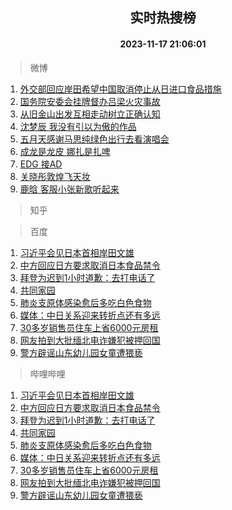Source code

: <div align="center"><h2>实时热搜榜</h2><h4>2023-11-17 21:06:01</h4></div>

> 微博  

1. [外交部回应岸田希望中国取消停止从日进口食品措施](https://s.weibo.com/weibo?q=%23%E5%A4%96%E4%BA%A4%E9%83%A8%E5%9B%9E%E5%BA%94%E5%B2%B8%E7%94%B0%E5%B8%8C%E6%9C%9B%E4%B8%AD%E5%9B%BD%E5%8F%96%E6%B6%88%E5%81%9C%E6%AD%A2%E4%BB%8E%E6%97%A5%E8%BF%9B%E5%8F%A3%E9%A3%9F%E5%93%81%E6%8E%AA%E6%96%BD%23&t=31&band_rank=1&Refer=top)<br />
2. [国务院安委会挂牌督办吕梁火灾事故](https://s.weibo.com/weibo?q=%23%E5%9B%BD%E5%8A%A1%E9%99%A2%E5%AE%89%E5%A7%94%E4%BC%9A%E6%8C%82%E7%89%8C%E7%9D%A3%E5%8A%9E%E5%90%95%E6%A2%81%E7%81%AB%E7%81%BE%E4%BA%8B%E6%95%85%23&t=31&band_rank=2&Refer=top)<br />
3. [从旧金山出发互相走动树立正确认知](https://s.weibo.com/weibo?q=%23%E4%BB%8E%E6%97%A7%E9%87%91%E5%B1%B1%E5%87%BA%E5%8F%91%E4%BA%92%E7%9B%B8%E8%B5%B0%E5%8A%A8%E6%A0%91%E7%AB%8B%E6%AD%A3%E7%A1%AE%E8%AE%A4%E7%9F%A5%23&t=31&band_rank=3&Refer=top)<br />
4. [沈梦辰 我没有引以为傲的作品](https://s.weibo.com/weibo?q=%E6%B2%88%E6%A2%A6%E8%BE%B0%20%E6%88%91%E6%B2%A1%E6%9C%89%E5%BC%95%E4%BB%A5%E4%B8%BA%E5%82%B2%E7%9A%84%E4%BD%9C%E5%93%81&t=31&band_rank=4&Refer=top)<br />
5. [五月天感谢马思纯绿色出行去看演唱会](https://s.weibo.com/weibo?q=%23%E4%BA%94%E6%9C%88%E5%A4%A9%E6%84%9F%E8%B0%A2%E9%A9%AC%E6%80%9D%E7%BA%AF%E7%BB%BF%E8%89%B2%E5%87%BA%E8%A1%8C%E5%8E%BB%E7%9C%8B%E6%BC%94%E5%94%B1%E4%BC%9A%23&t=31&band_rank=5&Refer=top)<br />
6. [成龙是龙皮 娜扎是扎啤](https://s.weibo.com/weibo?q=%E6%88%90%E9%BE%99%E6%98%AF%E9%BE%99%E7%9A%AE%20%E5%A8%9C%E6%89%8E%E6%98%AF%E6%89%8E%E5%95%A4&t=31&band_rank=6&Refer=top)<br />
7. [EDG 接AD](https://s.weibo.com/weibo?q=EDG%20%E6%8E%A5AD&t=31&band_rank=7&Refer=top)<br />
8. [关晓彤敦煌飞天妆](https://s.weibo.com/weibo?q=%23%E5%85%B3%E6%99%93%E5%BD%A4%E6%95%A6%E7%85%8C%E9%A3%9E%E5%A4%A9%E5%A6%86%23&t=31&band_rank=8&Refer=top)<br />
9. [鹿晗 客服小张新歌听起来](https://s.weibo.com/weibo?q=%E9%B9%BF%E6%99%97%20%E5%AE%A2%E6%9C%8D%E5%B0%8F%E5%BC%A0%E6%96%B0%E6%AD%8C%E5%90%AC%E8%B5%B7%E6%9D%A5&t=31&band_rank=9&Refer=top)<br />

> 知乎  


> 百度  

1. [习近平会见日本首相岸田文雄](https://www.baidu.com/s?wd=%E4%B9%A0%E8%BF%91%E5%B9%B3%E4%BC%9A%E8%A7%81%E6%97%A5%E6%9C%AC%E9%A6%96%E7%9B%B8%E5%B2%B8%E7%94%B0%E6%96%87%E9%9B%84&sa=fyb_news&rsv_dl=fyb_news)<br />
2. [中方回应日方要求取消日本食品禁令](https://www.baidu.com/s?wd=%E4%B8%AD%E6%96%B9%E5%9B%9E%E5%BA%94%E6%97%A5%E6%96%B9%E8%A6%81%E6%B1%82%E5%8F%96%E6%B6%88%E6%97%A5%E6%9C%AC%E9%A3%9F%E5%93%81%E7%A6%81%E4%BB%A4&sa=fyb_news&rsv_dl=fyb_news)<br />
3. [拜登为迟到1小时道歉：去打电话了](https://www.baidu.com/s?wd=%E6%8B%9C%E7%99%BB%E4%B8%BA%E8%BF%9F%E5%88%B01%E5%B0%8F%E6%97%B6%E9%81%93%E6%AD%89%EF%BC%9A%E5%8E%BB%E6%89%93%E7%94%B5%E8%AF%9D%E4%BA%86&sa=fyb_news&rsv_dl=fyb_news)<br />
4. [共同家园](https://www.baidu.com/s?wd=%E5%85%B1%E5%90%8C%E5%AE%B6%E5%9B%AD&sa=fyb_news&rsv_dl=fyb_news)<br />
5. [肺炎支原体感染愈后多吃白色食物](https://www.baidu.com/s?wd=%E8%82%BA%E7%82%8E%E6%94%AF%E5%8E%9F%E4%BD%93%E6%84%9F%E6%9F%93%E6%84%88%E5%90%8E%E5%A4%9A%E5%90%83%E7%99%BD%E8%89%B2%E9%A3%9F%E7%89%A9&sa=fyb_news&rsv_dl=fyb_news)<br />
6. [媒体：中日关系迎来转折点还有多远](https://www.baidu.com/s?wd=%E5%AA%92%E4%BD%93%EF%BC%9A%E4%B8%AD%E6%97%A5%E5%85%B3%E7%B3%BB%E8%BF%8E%E6%9D%A5%E8%BD%AC%E6%8A%98%E7%82%B9%E8%BF%98%E6%9C%89%E5%A4%9A%E8%BF%9C&sa=fyb_news&rsv_dl=fyb_news)<br />
7. [30多岁销售员住车上省6000元房租](https://www.baidu.com/s?wd=30%E5%A4%9A%E5%B2%81%E9%94%80%E5%94%AE%E5%91%98%E4%BD%8F%E8%BD%A6%E4%B8%8A%E7%9C%816000%E5%85%83%E6%88%BF%E7%A7%9F&sa=fyb_news&rsv_dl=fyb_news)<br />
8. [网友拍到大批缅北电诈嫌犯被押回国](https://www.baidu.com/s?wd=%E7%BD%91%E5%8F%8B%E6%8B%8D%E5%88%B0%E5%A4%A7%E6%89%B9%E7%BC%85%E5%8C%97%E7%94%B5%E8%AF%88%E5%AB%8C%E7%8A%AF%E8%A2%AB%E6%8A%BC%E5%9B%9E%E5%9B%BD&sa=fyb_news&rsv_dl=fyb_news)<br />
9. [警方辟谣山东幼儿园女童遭猥亵](https://www.baidu.com/s?wd=%E8%AD%A6%E6%96%B9%E8%BE%9F%E8%B0%A3%E5%B1%B1%E4%B8%9C%E5%B9%BC%E5%84%BF%E5%9B%AD%E5%A5%B3%E7%AB%A5%E9%81%AD%E7%8C%A5%E4%BA%B5&sa=fyb_news&rsv_dl=fyb_news)<br />

> 哔哩哔哩  

1. [习近平会见日本首相岸田文雄](https://www.baidu.com/s?wd=%E4%B9%A0%E8%BF%91%E5%B9%B3%E4%BC%9A%E8%A7%81%E6%97%A5%E6%9C%AC%E9%A6%96%E7%9B%B8%E5%B2%B8%E7%94%B0%E6%96%87%E9%9B%84&sa=fyb_news&rsv_dl=fyb_news)<br />
2. [中方回应日方要求取消日本食品禁令](https://www.baidu.com/s?wd=%E4%B8%AD%E6%96%B9%E5%9B%9E%E5%BA%94%E6%97%A5%E6%96%B9%E8%A6%81%E6%B1%82%E5%8F%96%E6%B6%88%E6%97%A5%E6%9C%AC%E9%A3%9F%E5%93%81%E7%A6%81%E4%BB%A4&sa=fyb_news&rsv_dl=fyb_news)<br />
3. [拜登为迟到1小时道歉：去打电话了](https://www.baidu.com/s?wd=%E6%8B%9C%E7%99%BB%E4%B8%BA%E8%BF%9F%E5%88%B01%E5%B0%8F%E6%97%B6%E9%81%93%E6%AD%89%EF%BC%9A%E5%8E%BB%E6%89%93%E7%94%B5%E8%AF%9D%E4%BA%86&sa=fyb_news&rsv_dl=fyb_news)<br />
4. [共同家园](https://www.baidu.com/s?wd=%E5%85%B1%E5%90%8C%E5%AE%B6%E5%9B%AD&sa=fyb_news&rsv_dl=fyb_news)<br />
5. [肺炎支原体感染愈后多吃白色食物](https://www.baidu.com/s?wd=%E8%82%BA%E7%82%8E%E6%94%AF%E5%8E%9F%E4%BD%93%E6%84%9F%E6%9F%93%E6%84%88%E5%90%8E%E5%A4%9A%E5%90%83%E7%99%BD%E8%89%B2%E9%A3%9F%E7%89%A9&sa=fyb_news&rsv_dl=fyb_news)<br />
6. [媒体：中日关系迎来转折点还有多远](https://www.baidu.com/s?wd=%E5%AA%92%E4%BD%93%EF%BC%9A%E4%B8%AD%E6%97%A5%E5%85%B3%E7%B3%BB%E8%BF%8E%E6%9D%A5%E8%BD%AC%E6%8A%98%E7%82%B9%E8%BF%98%E6%9C%89%E5%A4%9A%E8%BF%9C&sa=fyb_news&rsv_dl=fyb_news)<br />
7. [30多岁销售员住车上省6000元房租](https://www.baidu.com/s?wd=30%E5%A4%9A%E5%B2%81%E9%94%80%E5%94%AE%E5%91%98%E4%BD%8F%E8%BD%A6%E4%B8%8A%E7%9C%816000%E5%85%83%E6%88%BF%E7%A7%9F&sa=fyb_news&rsv_dl=fyb_news)<br />
8. [网友拍到大批缅北电诈嫌犯被押回国](https://www.baidu.com/s?wd=%E7%BD%91%E5%8F%8B%E6%8B%8D%E5%88%B0%E5%A4%A7%E6%89%B9%E7%BC%85%E5%8C%97%E7%94%B5%E8%AF%88%E5%AB%8C%E7%8A%AF%E8%A2%AB%E6%8A%BC%E5%9B%9E%E5%9B%BD&sa=fyb_news&rsv_dl=fyb_news)<br />
9. [警方辟谣山东幼儿园女童遭猥亵](https://www.baidu.com/s?wd=%E8%AD%A6%E6%96%B9%E8%BE%9F%E8%B0%A3%E5%B1%B1%E4%B8%9C%E5%B9%BC%E5%84%BF%E5%9B%AD%E5%A5%B3%E7%AB%A5%E9%81%AD%E7%8C%A5%E4%BA%B5&sa=fyb_news&rsv_dl=fyb_news)<br />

◇ ◇ ◇ ◇ ◇ ◇ ◇

# Your assignment
Look over the listing and return each line that holds "weibo".

# Exercise output
1. [外交部回应岸田希望中国取消停止从日进口食品措施](https://s.weibo.com/weibo?q=%23%E5%A4%96%E4%BA%A4%E9%83%A8%E5%9B%9E%E5%BA%94%E5%B2%B8%E7%94%B0%E5%B8%8C%E6%9C%9B%E4%B8%AD%E5%9B%BD%E5%8F%96%E6%B6%88%E5%81%9C%E6%AD%A2%E4%BB%8E%E6%97%A5%E8%BF%9B%E5%8F%A3%E9%A3%9F%E5%93%81%E6%8E%AA%E6%96%BD%23&t=31&band_rank=1&Refer=top)<br />
2. [国务院安委会挂牌督办吕梁火灾事故](https://s.weibo.com/weibo?q=%23%E5%9B%BD%E5%8A%A1%E9%99%A2%E5%AE%89%E5%A7%94%E4%BC%9A%E6%8C%82%E7%89%8C%E7%9D%A3%E5%8A%9E%E5%90%95%E6%A2%81%E7%81%AB%E7%81%BE%E4%BA%8B%E6%95%85%23&t=31&band_rank=2&Refer=top)<br />
3. [从旧金山出发互相走动树立正确认知](https://s.weibo.com/weibo?q=%23%E4%BB%8E%E6%97%A7%E9%87%91%E5%B1%B1%E5%87%BA%E5%8F%91%E4%BA%92%E7%9B%B8%E8%B5%B0%E5%8A%A8%E6%A0%91%E7%AB%8B%E6%AD%A3%E7%A1%AE%E8%AE%A4%E7%9F%A5%23&t=31&band_rank=3&Refer=top)<br />
4. [沈梦辰 我没有引以为傲的作品](https://s.weibo.com/weibo?q=%E6%B2%88%E6%A2%A6%E8%BE%B0%20%E6%88%91%E6%B2%A1%E6%9C%89%E5%BC%95%E4%BB%A5%E4%B8%BA%E5%82%B2%E7%9A%84%E4%BD%9C%E5%93%81&t=31&band_rank=4&Refer=top)<br />
5. [五月天感谢马思纯绿色出行去看演唱会](https://s.weibo.com/weibo?q=%23%E4%BA%94%E6%9C%88%E5%A4%A9%E6%84%9F%E8%B0%A2%E9%A9%AC%E6%80%9D%E7%BA%AF%E7%BB%BF%E8%89%B2%E5%87%BA%E8%A1%8C%E5%8E%BB%E7%9C%8B%E6%BC%94%E5%94%B1%E4%BC%9A%23&t=31&band_rank=5&Refer=top)<br />
6. [成龙是龙皮 娜扎是扎啤](https://s.weibo.com/weibo?q=%E6%88%90%E9%BE%99%E6%98%AF%E9%BE%99%E7%9A%AE%20%E5%A8%9C%E6%89%8E%E6%98%AF%E6%89%8E%E5%95%A4&t=31&band_rank=6&Refer=top)<br />
7. [EDG 接AD](https://s.weibo.com/weibo?q=EDG%20%E6%8E%A5AD&t=31&band_rank=7&Refer=top)<br />
8. [关晓彤敦煌飞天妆](https://s.weibo.com/weibo?q=%23%E5%85%B3%E6%99%93%E5%BD%A4%E6%95%A6%E7%85%8C%E9%A3%9E%E5%A4%A9%E5%A6%86%23&t=31&band_rank=8&Refer=top)<br />
9. [鹿晗 客服小张新歌听起来](https://s.weibo.com/weibo?q=%E9%B9%BF%E6%99%97%20%E5%AE%A2%E6%9C%8D%E5%B0%8F%E5%BC%A0%E6%96%B0%E6%AD%8C%E5%90%AC%E8%B5%B7%E6%9D%A5&t=31&band_rank=9&Refer=top)<br />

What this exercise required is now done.